[Stored data]

:::::

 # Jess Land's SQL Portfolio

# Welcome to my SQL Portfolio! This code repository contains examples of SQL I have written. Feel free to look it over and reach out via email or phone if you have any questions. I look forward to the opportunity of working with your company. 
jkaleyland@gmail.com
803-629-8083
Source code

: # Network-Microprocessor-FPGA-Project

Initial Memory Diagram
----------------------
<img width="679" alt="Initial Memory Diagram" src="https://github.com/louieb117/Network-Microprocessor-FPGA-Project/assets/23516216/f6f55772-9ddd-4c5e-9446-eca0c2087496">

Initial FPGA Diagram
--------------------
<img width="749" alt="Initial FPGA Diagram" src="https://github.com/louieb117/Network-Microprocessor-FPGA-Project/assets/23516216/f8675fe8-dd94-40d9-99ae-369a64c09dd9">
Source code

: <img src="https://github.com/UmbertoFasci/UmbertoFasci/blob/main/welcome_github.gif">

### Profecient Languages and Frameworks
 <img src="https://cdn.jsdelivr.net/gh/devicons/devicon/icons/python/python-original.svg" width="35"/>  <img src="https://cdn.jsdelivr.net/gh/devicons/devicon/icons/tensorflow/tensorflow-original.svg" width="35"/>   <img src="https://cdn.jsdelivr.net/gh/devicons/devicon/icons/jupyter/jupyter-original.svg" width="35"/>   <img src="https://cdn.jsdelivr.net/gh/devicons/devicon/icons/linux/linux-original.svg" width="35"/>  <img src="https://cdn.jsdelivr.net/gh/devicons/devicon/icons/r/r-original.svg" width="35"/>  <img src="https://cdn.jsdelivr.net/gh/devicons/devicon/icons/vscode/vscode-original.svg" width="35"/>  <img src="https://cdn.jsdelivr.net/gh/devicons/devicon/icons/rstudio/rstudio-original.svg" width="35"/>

:::::

- _Goal of the exercise_:
Whenever "Microprocessor" occurs in a line above, copy that line.

- _Output of the task_:
: # Network-Microprocessor-FPGA-Project
<img width="679" alt="Initial Memory Diagram" src="https://github.com/louieb117/Network-Microprocessor-FPGA-Project/assets/23516216/f6f55772-9ddd-4c5e-9446-eca0c2087496">
<img width="749" alt="Initial FPGA Diagram" src="https://github.com/louieb117/Network-Microprocessor-FPGA-Project/assets/23516216/f8675fe8-dd94-40d9-99ae-369a64c09dd9">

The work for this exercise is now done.